地瑞那韦(DRV,TMC114)是一种新型蛋白酶抑制剂,与低剂量利托那韦联合使用(DRV/r),对野生型和多重耐药HIV-1毒株均具有高度活性。西地那非是一种治疗勃起功能障碍的口服药物。蛋白酶抑制剂与西地那非同时给药会增加西地那非的血浆浓度。当西地那非与DRV/r联合使用时,存在药代动力学药物相互作用的可能性,因为这些药物主要通过细胞色素P450(CYP)3A代谢,而地瑞那韦和利托那韦是CYP3A抑制剂。这项开放标签、交叉、I期研究的主要目的是评估多剂量DRV/r对西地那非及其活性代谢产物N-去甲基西地那非药代动力学的影响。次要目的是评估西地那非与DRV/r联合使用的短期安全性和耐受性。
16名HIV阴性健康男性受试者被随机分为两个序列之一。在两个疗程中,每个受试者接受治疗A和治疗B。在治疗A中,给予单剂量100mg西地那非。在治疗B中,受试者每天两次接受400/100mg DRV/r,共8天,并在第7天同时给予单剂量25mg西地那非。测定西地那非、N-去甲基西地那非、地瑞那韦和利托那韦的完整药代动力学曲线。还评估了安全性和耐受性。

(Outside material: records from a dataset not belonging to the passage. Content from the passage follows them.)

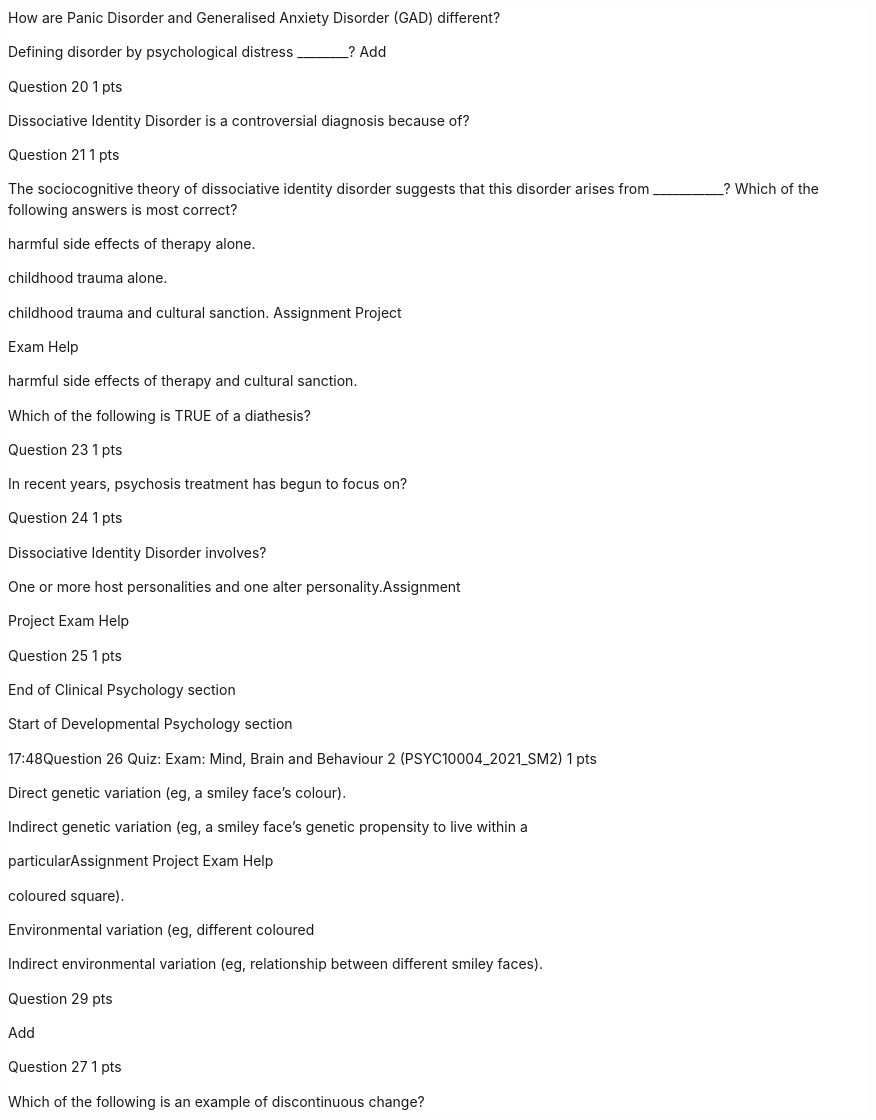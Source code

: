 How are Panic Disorder and Generalised Anxiety Disorder (GAD) different?

Defining disorder by psychological distress ________? Add

Question 20 1 pts

Dissociative Identity Disorder is a controversial diagnosis because of?

Question 21 1 pts

The sociocognitive theory of dissociative identity disorder suggests that this disorder arises from ___________? Which of the following answers is most correct?

harmful side effects of therapy alone.

childhood trauma alone.

childhood trauma and cultural sanction. Assignment Project

Exam Help

harmful side effects of therapy and cultural sanction.

Which of the following is TRUE of a diathesis?

Question 23 1 pts

In recent years, psychosis treatment has begun to focus on?

Question 24 1 pts

Dissociative Identity Disorder involves?

One or more host personalities and one alter personality.Assignment

Project Exam Help

Question 25 1 pts

End of Clinical Psychology section

Start of Developmental Psychology section

17:48Question 26 Quiz: Exam: Mind, Brain and Behaviour 2 (PSYC10004_2021_SM2) 1 pts

Direct genetic variation (eg, a smiley face’s colour).

Indirect genetic variation (eg, a smiley face’s genetic propensity to live within a

particularAssignment Project Exam Help

coloured square).

Environmental variation (eg, different coloured

Indirect environmental variation (eg, relationship between different smiley faces).

Question 29 pts

Add

Question 27 1 pts

Which of the following is an example of discontinuous change?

尽管与单独使用西地那非(100mg)相比,与DRV/r联合使用的西地那非剂量较低(25mg),但两种治疗之间西地那非的暴露量(血浆浓度-时间曲线下面积[AUC])相当。当25mg西地那非与DRV/r联合使用时,西地那非的最大血浆浓度(Cmax)比单独给予100mg西地那非后的Cmax低38%。当25mg西地那非与DRV/r联合使用时,与单独使用100mg西地那非相比,N-去甲基西地那非的Cmax以及给药后至最后一个可测量浓度时间点(通过线性梯形求和计算[AUClast])的AUC值降低了约95%。DRV/r与西地那非联合治疗总体上是安全的,耐受性良好。
在DRV/r存在的情况下,西地那非的暴露量增加。在这种情况下,有必要对西地那非进行剂量调整;与DRV/r联合使用时,48小时内推荐的西地那非剂量不超过25mg。